Message ID | 20190524184809.25121-1-dgilbert@interlog.com (mailing list archive) |
---|---|
Headers | show |
Series | sg: v4 interface, rq sharing + multiple rqs | expand |
On 5/24/19 11:47 AM, Douglas Gilbert wrote: > This patchset restores some functionality that was in the v2 driver > version and has been broken by some external patch in the interim > period (20 years). What is an "external patch"? Thanks, Bart.
On 2019-05-26 11:49 a.m., Bart Van Assche wrote: > On 5/24/19 11:47 AM, Douglas Gilbert wrote: >> This patchset restores some functionality that was in the v2 driver >> version and has been broken by some external patch in the interim >> period (20 years). > > What is an "external patch"? It's a patch made by someone with a first name like Christoph, Jens or James (picking some names at random) that is applied whether or not the maintainer of said driver approves ("ack's) or not. IMO The maintainer should be able to restore features removed in this fashion (I'm talking specifically about the neutering of SG_FLAG_NO_DXFER) without review as it is in the documented interface. Plus I know of at least one power user who was peeved to find out that it was quietly broken. Doug Gilbert P.S the use case is mirrored disks: reading one disk for the actual data, and the other disk to check if there is an IO error. So the second disk doesn't need its data transferred to the user space (thus saving time).
On 6/2/19 1:23 PM, Douglas Gilbert wrote: > On 2019-05-26 11:49 a.m., Bart Van Assche wrote: >> On 5/24/19 11:47 AM, Douglas Gilbert wrote: >>> This patchset restores some functionality that was in the v2 driver >>> version and has been broken by some external patch in the interim >>> period (20 years). >> >> What is an "external patch"? > > It's a patch made by someone with a first name like Christoph, Jens or > James (picking some names at random) that is applied whether or not > the maintainer of said driver approves ("ack's) or not. > > IMO The maintainer should be able to restore features removed in this > fashion (I'm talking specifically about the neutering of > SG_FLAG_NO_DXFER) without review as it is in the documented interface. > Plus I know of at least one power user who was peeved to find out that > it was quietly broken. That's unfortunate that that regression happened. As you probably know the traditional approach to address a regression is to post a fix that has the "Fixes:" and "Cc: stable" tags. Bart.

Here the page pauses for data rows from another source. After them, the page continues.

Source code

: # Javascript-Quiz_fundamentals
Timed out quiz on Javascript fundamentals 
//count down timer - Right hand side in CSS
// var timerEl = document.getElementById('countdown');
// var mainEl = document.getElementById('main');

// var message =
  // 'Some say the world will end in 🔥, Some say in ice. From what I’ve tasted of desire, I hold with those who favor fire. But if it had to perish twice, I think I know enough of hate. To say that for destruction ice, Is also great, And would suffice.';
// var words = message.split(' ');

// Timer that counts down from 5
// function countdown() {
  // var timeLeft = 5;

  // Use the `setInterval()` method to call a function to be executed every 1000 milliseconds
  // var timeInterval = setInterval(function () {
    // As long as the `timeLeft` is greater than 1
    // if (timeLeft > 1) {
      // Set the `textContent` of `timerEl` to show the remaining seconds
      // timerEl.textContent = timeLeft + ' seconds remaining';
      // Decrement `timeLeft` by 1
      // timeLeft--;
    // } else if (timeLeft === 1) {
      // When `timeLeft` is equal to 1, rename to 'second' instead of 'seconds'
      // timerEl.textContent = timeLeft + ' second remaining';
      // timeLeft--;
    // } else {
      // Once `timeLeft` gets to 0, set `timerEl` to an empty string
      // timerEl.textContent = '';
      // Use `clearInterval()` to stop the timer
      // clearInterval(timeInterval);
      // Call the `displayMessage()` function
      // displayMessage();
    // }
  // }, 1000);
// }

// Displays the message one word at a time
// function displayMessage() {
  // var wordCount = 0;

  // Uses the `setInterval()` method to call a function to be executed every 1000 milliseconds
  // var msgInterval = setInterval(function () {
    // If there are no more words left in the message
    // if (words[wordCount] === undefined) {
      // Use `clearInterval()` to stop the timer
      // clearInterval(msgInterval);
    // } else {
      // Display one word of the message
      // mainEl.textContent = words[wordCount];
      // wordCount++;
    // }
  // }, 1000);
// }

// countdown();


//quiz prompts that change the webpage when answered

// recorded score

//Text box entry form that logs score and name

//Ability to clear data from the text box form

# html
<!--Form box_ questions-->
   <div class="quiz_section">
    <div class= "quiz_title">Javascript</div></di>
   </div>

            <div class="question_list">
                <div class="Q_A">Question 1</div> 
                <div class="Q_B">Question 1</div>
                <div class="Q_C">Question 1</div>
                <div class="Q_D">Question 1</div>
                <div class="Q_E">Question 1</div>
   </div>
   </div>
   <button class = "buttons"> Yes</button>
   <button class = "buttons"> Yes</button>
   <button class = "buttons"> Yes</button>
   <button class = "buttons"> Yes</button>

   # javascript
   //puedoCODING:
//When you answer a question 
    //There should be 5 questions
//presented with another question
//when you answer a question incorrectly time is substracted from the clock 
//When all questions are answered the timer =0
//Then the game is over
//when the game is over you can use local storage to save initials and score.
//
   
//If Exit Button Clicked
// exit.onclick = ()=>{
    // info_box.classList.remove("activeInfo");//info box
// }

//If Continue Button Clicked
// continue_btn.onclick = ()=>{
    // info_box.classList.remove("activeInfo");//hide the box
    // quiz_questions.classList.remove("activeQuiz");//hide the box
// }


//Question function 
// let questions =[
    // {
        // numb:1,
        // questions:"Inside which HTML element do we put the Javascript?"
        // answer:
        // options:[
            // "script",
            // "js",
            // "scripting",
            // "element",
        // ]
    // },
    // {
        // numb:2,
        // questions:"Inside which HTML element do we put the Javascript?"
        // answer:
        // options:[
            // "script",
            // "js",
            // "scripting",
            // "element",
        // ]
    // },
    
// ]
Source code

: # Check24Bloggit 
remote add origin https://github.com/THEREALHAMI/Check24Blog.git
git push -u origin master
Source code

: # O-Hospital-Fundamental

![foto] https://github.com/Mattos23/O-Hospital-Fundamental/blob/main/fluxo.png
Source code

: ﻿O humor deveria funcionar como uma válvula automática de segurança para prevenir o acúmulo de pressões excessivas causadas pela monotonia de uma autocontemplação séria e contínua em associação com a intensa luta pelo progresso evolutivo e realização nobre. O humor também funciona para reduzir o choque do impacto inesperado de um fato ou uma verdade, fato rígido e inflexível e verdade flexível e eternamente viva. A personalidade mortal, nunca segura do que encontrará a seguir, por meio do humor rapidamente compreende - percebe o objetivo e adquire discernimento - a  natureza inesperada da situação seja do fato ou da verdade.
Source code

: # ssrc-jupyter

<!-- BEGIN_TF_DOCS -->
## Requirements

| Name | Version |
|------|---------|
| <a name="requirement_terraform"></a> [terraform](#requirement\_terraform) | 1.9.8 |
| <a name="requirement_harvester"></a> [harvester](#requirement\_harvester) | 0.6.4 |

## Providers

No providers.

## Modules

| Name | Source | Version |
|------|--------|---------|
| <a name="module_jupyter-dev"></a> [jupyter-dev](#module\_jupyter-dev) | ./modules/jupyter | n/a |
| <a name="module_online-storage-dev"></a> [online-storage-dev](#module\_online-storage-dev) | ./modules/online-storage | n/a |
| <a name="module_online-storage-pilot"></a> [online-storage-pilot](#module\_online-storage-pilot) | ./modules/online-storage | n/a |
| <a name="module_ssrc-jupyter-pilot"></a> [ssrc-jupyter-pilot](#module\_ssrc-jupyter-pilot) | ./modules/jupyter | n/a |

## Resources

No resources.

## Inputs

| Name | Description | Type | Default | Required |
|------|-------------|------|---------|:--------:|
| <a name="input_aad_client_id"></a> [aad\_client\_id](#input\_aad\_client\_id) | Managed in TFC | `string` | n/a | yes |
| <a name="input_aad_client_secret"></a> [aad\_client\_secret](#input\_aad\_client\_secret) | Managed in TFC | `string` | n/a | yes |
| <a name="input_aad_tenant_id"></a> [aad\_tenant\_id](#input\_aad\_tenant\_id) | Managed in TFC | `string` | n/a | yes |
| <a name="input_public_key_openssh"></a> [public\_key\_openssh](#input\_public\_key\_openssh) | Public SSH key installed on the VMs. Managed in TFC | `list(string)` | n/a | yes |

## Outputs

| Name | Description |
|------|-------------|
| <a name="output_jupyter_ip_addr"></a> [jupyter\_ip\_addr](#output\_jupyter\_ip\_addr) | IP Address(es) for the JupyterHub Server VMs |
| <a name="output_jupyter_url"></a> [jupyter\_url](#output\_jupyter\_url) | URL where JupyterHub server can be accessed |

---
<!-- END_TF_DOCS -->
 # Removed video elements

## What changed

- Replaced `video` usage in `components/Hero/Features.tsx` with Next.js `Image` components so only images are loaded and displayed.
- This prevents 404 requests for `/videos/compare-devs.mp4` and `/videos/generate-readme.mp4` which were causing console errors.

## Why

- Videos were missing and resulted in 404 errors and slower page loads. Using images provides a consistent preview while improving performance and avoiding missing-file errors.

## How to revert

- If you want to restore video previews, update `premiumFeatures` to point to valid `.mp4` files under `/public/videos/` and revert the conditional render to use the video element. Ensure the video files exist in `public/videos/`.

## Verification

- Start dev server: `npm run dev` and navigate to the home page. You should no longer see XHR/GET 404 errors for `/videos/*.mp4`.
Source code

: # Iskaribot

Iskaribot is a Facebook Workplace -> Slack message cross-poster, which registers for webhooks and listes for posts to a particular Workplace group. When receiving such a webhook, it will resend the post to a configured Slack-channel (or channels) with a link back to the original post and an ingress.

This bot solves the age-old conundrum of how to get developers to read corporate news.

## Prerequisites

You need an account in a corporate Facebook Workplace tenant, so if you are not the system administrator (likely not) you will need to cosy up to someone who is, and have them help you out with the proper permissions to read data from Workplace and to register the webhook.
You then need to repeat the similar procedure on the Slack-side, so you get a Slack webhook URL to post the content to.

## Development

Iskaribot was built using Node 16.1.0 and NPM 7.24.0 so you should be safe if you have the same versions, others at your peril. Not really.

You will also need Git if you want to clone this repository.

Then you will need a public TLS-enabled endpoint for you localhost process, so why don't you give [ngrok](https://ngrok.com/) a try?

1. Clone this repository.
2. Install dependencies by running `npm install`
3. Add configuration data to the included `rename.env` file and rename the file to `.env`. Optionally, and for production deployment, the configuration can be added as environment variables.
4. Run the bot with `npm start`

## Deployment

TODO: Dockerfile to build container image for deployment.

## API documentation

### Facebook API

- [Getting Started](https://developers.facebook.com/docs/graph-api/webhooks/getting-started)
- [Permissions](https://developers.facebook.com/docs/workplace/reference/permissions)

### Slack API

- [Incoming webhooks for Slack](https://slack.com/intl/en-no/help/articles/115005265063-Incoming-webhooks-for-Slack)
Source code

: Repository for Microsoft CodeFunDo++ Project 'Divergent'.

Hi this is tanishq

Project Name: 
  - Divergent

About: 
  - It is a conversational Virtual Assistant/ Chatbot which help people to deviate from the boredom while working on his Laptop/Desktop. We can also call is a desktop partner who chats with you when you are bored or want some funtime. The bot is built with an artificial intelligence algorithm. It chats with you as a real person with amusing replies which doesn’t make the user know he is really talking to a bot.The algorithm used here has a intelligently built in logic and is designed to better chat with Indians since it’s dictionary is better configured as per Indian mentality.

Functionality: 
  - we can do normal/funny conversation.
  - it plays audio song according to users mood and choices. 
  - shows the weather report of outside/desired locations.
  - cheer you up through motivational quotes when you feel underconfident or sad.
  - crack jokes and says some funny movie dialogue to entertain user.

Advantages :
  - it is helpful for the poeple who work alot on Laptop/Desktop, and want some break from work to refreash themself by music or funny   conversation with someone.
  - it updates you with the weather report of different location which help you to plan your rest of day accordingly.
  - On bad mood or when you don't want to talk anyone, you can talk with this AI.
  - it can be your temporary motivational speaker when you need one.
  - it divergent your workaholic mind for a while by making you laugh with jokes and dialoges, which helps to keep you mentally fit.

On 5/24/19 11:47 AM, Douglas Gilbert wrote: > This patchset is big and can be regarded as a driver rewrite. The > number of lines increases from around 3000 to over 6000. Every SCSI reviewer I know is too busy to review a patch series that involves so many changes. You may have to split this series into a number of smaller series if you want to encourage reviewers to have a look. Bart.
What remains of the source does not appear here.